Given information
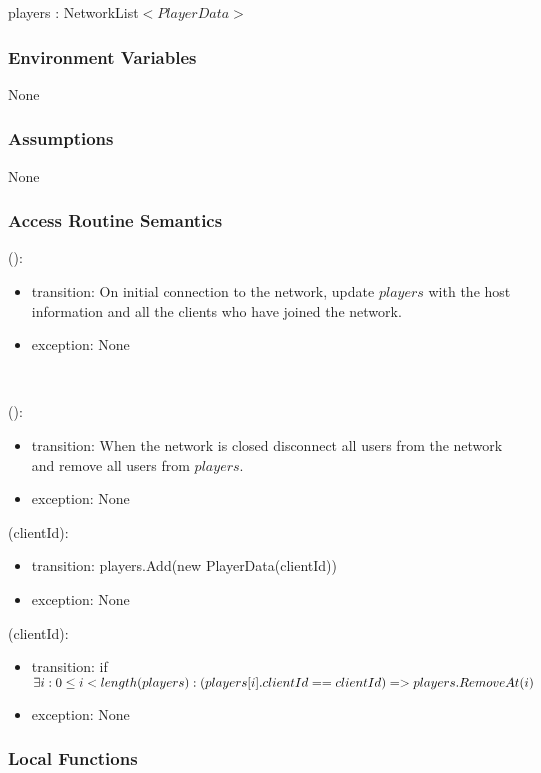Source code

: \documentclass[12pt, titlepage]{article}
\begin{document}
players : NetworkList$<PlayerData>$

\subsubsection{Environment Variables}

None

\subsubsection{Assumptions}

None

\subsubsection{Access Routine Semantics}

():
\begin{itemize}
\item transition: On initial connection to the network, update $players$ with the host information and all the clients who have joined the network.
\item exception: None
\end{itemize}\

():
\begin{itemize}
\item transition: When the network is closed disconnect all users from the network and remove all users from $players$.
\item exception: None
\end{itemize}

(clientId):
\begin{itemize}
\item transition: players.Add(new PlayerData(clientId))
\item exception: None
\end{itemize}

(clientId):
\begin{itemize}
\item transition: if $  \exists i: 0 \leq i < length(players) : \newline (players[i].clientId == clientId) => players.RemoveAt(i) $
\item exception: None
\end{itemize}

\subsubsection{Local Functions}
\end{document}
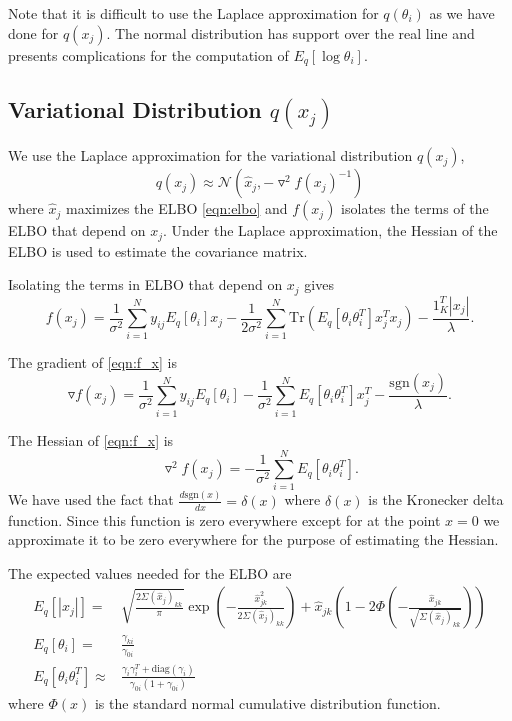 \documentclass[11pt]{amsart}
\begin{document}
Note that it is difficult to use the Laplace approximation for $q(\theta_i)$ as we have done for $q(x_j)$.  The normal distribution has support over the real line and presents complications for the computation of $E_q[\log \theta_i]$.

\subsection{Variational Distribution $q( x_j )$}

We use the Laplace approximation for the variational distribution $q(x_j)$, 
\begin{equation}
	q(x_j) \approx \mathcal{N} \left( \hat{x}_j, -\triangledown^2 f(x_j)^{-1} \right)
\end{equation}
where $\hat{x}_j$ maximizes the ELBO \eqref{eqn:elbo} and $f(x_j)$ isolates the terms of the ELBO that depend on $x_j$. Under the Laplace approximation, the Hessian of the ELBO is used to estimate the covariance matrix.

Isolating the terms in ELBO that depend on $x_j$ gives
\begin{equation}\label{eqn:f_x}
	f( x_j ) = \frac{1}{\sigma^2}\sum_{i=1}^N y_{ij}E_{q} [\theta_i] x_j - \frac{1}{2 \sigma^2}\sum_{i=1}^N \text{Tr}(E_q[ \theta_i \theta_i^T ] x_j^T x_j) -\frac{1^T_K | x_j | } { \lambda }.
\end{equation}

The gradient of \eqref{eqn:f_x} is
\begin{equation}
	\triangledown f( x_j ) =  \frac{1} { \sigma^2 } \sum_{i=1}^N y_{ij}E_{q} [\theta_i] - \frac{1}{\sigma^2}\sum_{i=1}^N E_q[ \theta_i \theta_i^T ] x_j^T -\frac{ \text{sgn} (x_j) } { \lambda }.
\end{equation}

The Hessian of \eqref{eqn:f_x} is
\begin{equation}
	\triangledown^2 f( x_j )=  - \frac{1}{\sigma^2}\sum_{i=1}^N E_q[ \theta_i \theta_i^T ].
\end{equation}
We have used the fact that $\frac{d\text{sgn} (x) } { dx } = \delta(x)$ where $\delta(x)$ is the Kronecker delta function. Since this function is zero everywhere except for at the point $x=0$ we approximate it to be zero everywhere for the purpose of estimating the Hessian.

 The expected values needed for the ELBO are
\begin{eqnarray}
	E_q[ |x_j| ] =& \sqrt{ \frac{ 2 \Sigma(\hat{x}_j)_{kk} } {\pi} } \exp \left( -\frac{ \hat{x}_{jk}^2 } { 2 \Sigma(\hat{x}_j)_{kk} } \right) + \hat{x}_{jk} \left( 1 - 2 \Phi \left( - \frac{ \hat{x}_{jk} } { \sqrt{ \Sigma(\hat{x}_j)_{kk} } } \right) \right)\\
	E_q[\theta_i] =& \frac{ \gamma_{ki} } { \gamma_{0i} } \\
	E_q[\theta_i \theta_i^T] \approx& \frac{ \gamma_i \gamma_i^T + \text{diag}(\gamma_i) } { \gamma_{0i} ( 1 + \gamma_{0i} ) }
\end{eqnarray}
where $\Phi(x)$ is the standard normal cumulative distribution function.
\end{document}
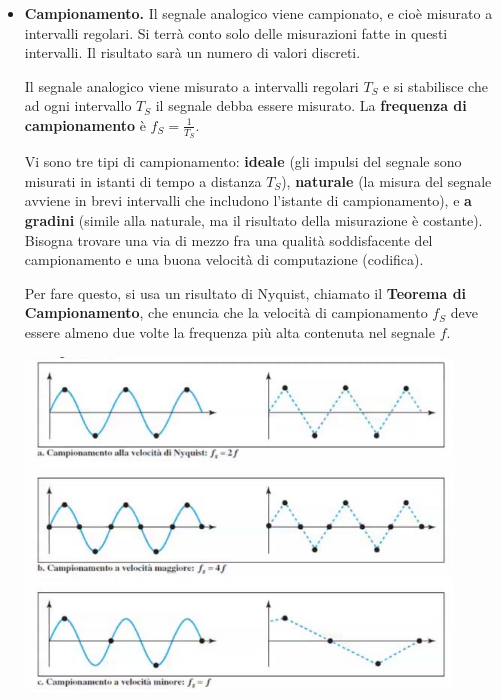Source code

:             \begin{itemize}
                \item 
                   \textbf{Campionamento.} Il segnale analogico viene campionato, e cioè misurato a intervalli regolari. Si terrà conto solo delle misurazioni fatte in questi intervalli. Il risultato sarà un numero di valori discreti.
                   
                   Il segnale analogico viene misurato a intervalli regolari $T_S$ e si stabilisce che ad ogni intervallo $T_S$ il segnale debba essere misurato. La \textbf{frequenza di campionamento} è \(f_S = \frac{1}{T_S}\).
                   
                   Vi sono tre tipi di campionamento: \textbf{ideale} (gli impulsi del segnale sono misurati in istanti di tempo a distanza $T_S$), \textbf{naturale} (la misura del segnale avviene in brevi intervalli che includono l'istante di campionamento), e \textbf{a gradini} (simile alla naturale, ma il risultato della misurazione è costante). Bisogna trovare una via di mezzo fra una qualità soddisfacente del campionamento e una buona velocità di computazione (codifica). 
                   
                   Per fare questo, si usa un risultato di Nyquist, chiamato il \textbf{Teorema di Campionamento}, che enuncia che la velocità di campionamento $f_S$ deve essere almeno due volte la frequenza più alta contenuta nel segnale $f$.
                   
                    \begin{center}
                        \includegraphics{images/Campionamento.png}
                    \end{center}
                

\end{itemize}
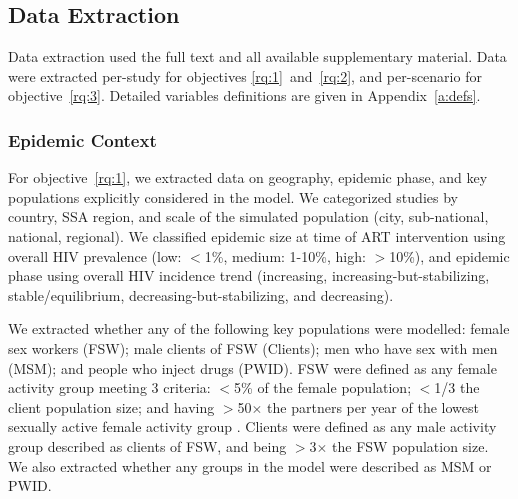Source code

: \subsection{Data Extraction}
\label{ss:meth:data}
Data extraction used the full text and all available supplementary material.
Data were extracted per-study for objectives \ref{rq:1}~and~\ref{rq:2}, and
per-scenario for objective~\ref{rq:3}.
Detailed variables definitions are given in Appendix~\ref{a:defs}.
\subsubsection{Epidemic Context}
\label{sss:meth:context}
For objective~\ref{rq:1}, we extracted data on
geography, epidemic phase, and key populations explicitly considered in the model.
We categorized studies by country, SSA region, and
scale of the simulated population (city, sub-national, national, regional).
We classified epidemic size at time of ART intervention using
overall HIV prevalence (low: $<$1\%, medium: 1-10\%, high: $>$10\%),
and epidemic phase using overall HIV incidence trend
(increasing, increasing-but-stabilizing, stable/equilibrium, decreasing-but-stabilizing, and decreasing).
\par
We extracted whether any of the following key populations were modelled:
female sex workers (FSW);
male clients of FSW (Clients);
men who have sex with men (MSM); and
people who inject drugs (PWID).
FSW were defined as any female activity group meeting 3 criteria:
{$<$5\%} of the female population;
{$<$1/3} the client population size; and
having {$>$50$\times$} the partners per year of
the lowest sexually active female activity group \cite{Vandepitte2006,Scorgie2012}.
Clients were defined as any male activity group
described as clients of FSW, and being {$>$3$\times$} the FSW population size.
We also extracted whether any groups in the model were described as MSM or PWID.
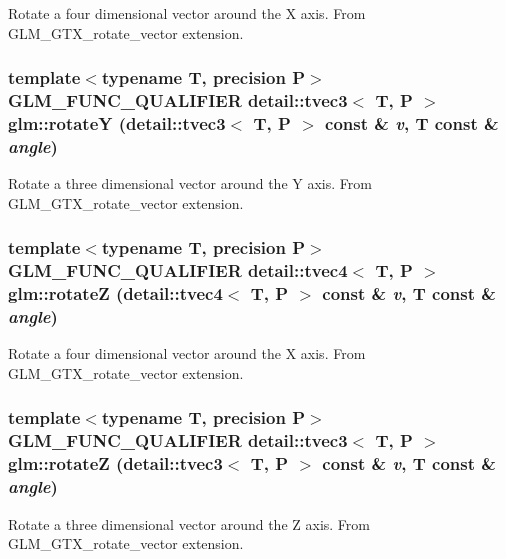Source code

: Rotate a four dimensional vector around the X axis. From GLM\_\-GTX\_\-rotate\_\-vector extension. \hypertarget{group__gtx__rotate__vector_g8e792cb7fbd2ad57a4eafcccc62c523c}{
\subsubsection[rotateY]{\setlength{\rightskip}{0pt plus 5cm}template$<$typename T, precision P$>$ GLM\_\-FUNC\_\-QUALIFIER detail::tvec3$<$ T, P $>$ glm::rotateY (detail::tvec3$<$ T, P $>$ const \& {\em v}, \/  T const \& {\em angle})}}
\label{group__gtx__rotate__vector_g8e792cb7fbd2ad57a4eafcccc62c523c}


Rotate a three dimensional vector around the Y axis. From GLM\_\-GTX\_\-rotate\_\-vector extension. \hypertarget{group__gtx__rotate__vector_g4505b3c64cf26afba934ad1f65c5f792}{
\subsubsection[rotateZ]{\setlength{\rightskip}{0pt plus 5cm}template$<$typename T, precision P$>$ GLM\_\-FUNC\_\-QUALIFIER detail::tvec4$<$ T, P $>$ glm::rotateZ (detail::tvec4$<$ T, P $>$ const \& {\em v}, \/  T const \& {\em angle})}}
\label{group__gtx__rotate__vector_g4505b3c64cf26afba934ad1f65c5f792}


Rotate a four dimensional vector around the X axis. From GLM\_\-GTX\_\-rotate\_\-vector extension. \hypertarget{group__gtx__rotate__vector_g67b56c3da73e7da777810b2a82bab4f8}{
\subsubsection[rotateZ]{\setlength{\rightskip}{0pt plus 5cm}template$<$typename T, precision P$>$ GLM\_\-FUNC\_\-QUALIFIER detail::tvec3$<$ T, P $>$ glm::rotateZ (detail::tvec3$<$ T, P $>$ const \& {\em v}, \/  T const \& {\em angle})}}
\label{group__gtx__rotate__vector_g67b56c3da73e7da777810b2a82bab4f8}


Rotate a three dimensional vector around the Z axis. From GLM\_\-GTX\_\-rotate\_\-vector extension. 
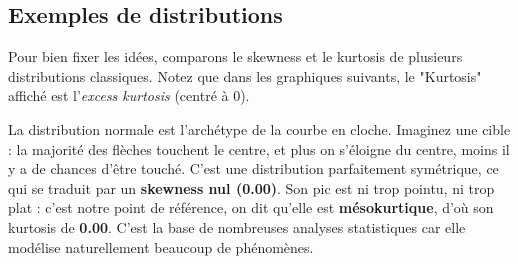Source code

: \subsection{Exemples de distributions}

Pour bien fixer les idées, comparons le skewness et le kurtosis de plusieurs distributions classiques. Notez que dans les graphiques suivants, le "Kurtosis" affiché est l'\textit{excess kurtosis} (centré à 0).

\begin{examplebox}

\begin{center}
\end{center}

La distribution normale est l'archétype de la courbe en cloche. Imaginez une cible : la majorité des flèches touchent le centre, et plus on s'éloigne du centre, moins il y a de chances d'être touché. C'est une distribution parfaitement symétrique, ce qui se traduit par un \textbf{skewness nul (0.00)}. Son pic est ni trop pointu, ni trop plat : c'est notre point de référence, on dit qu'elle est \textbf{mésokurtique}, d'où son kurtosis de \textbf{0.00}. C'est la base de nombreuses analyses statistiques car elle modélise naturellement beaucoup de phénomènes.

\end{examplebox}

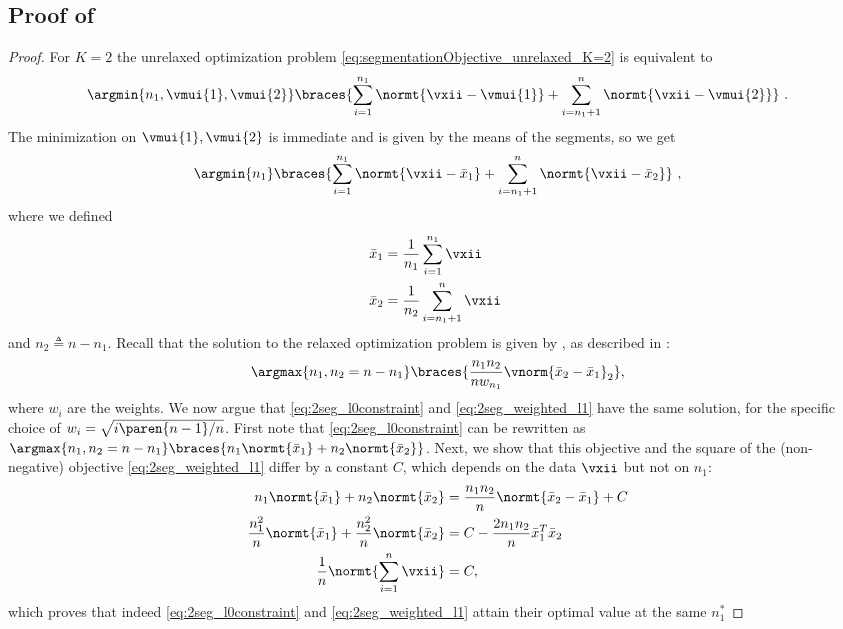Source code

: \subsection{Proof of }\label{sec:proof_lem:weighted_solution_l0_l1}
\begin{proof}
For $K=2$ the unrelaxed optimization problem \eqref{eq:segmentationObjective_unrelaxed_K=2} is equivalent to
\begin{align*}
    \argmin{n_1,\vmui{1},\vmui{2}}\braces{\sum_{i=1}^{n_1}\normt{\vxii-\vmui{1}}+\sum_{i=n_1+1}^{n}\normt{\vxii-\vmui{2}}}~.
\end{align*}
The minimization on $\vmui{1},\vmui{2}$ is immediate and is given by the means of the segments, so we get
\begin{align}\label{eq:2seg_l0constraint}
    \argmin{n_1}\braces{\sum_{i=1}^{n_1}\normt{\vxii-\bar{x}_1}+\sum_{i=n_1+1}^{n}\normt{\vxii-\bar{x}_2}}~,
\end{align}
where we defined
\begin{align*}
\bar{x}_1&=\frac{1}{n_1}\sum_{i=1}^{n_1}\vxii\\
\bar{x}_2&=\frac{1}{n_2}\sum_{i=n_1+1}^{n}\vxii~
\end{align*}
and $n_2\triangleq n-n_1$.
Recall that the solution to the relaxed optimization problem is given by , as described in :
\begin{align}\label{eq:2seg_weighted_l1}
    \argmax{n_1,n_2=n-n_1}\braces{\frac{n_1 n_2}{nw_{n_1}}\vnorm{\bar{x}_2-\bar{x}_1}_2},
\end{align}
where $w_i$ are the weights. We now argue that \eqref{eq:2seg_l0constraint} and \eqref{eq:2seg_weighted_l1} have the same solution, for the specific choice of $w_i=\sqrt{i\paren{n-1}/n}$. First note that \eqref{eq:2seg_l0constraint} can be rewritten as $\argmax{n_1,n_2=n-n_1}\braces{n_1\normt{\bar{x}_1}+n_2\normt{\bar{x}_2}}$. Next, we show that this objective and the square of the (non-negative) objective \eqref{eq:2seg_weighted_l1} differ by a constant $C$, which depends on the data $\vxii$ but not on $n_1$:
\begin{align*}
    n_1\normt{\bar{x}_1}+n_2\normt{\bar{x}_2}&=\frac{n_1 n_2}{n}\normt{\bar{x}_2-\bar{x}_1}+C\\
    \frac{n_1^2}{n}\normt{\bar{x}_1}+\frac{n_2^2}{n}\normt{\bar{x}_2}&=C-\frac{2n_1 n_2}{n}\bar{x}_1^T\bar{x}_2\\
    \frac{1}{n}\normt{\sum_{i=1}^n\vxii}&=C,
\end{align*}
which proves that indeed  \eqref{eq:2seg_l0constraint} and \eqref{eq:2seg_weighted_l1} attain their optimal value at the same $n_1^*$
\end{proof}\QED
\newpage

Try it
Keeping both end lines, retype exactly the lines from the first line of the material through the line that contains "the covariance matrix.", but not the pictures.

Solution below
Source code

: \documentclass[12pt, titlepage]{article}
\begin{document}
players : NetworkList$<PlayerData>$

\subsubsection{Environment Variables}

None

\subsubsection{Assumptions}

None

\subsubsection{Access Routine Semantics}

():
\begin{itemize}
\item transition: On initial connection to the network, update $players$ with the host information and all the clients who have joined the network.
\item exception: None
\end{itemize}\

():
\begin{itemize}
\item transition: When the network is closed disconnect all users from the network and remove all users from $players$.
\item exception: None
\end{itemize}

(clientId):
\begin{itemize}
\item transition: players.Add(new PlayerData(clientId))
\item exception: None
\end{itemize}

(clientId):
\begin{itemize}
\item transition: if $  \exists i: 0 \leq i < length(players) : \newline (players[i].clientId == clientId) => players.RemoveAt(i) $
\item exception: None
\end{itemize}

\subsubsection{Local Functions}
\end{document}
 \documentclass[11pt]{amsart}
\begin{document}
Note that it is difficult to use the Laplace approximation for $q(\theta_i)$ as we have done for $q(x_j)$.  The normal distribution has support over the real line and presents complications for the computation of $E_q[\log \theta_i]$.

\subsection{Variational Distribution $q( x_j )$}

We use the Laplace approximation for the variational distribution $q(x_j)$, 
\begin{equation}
	q(x_j) \approx \mathcal{N} \left( \hat{x}_j, -\triangledown^2 f(x_j)^{-1} \right)
\end{equation}
where $\hat{x}_j$ maximizes the ELBO \eqref{eqn:elbo} and $f(x_j)$ isolates the terms of the ELBO that depend on $x_j$. Under the Laplace approximation, the Hessian of the ELBO is used to estimate the covariance matrix.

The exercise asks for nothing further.